WORK REQUIRED: Could you restate all of the entries, word for word?

RECORDS FOR PROCESSING:
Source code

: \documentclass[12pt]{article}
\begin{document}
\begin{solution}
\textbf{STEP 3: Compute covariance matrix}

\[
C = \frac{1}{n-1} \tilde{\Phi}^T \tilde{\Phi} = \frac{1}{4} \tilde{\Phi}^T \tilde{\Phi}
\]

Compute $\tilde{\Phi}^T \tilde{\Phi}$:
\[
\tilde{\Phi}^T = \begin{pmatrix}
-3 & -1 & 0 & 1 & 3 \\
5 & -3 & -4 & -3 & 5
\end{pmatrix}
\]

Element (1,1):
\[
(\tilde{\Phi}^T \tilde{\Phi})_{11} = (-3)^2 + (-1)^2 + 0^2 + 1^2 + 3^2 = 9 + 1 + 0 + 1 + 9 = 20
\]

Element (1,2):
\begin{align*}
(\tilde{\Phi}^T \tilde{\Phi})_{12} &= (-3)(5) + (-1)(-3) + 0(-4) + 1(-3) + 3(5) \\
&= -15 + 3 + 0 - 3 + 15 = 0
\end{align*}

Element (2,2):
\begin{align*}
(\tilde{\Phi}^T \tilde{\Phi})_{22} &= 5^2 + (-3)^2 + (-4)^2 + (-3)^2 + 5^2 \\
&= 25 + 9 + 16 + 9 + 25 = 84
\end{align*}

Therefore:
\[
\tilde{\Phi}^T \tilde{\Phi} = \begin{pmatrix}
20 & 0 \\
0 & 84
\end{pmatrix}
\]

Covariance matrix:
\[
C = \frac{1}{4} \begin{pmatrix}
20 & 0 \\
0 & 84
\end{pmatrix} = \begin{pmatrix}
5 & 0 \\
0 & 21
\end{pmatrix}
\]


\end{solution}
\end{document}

RESPONSE TO THIS EXERCISE:
Source code

: \documentclass[12pt]{article}
\begin{document}
\begin{solution}
\textbf{STEP 3: Compute covariance matrix}

\[
C = \frac{1}{n-1} \tilde{\Phi}^T \tilde{\Phi} = \frac{1}{4} \tilde{\Phi}^T \tilde{\Phi}
\]

Compute $\tilde{\Phi}^T \tilde{\Phi}$:
\[
\tilde{\Phi}^T = \begin{pmatrix}
-3 & -1 & 0 & 1 & 3 \\
5 & -3 & -4 & -3 & 5
\end{pmatrix}
\]

Element (1,1):
\[
(\tilde{\Phi}^T \tilde{\Phi})_{11} = (-3)^2 + (-1)^2 + 0^2 + 1^2 + 3^2 = 9 + 1 + 0 + 1 + 9 = 20
\]

Element (1,2):
\begin{align*}
(\tilde{\Phi}^T \tilde{\Phi})_{12} &= (-3)(5) + (-1)(-3) + 0(-4) + 1(-3) + 3(5) \\
&= -15 + 3 + 0 - 3 + 15 = 0
\end{align*}

Element (2,2):
\begin{align*}
(\tilde{\Phi}^T \tilde{\Phi})_{22} &= 5^2 + (-3)^2 + (-4)^2 + (-3)^2 + 5^2 \\
&= 25 + 9 + 16 + 9 + 25 = 84
\end{align*}

Therefore:
\[
\tilde{\Phi}^T \tilde{\Phi} = \begin{pmatrix}
20 & 0 \\
0 & 84
\end{pmatrix}
\]

Covariance matrix:
\[
C = \frac{1}{4} \begin{pmatrix}
20 & 0 \\
0 & 84
\end{pmatrix} = \begin{pmatrix}
5 & 0 \\
0 & 21
\end{pmatrix}
\]


\end{solution}
\end{document}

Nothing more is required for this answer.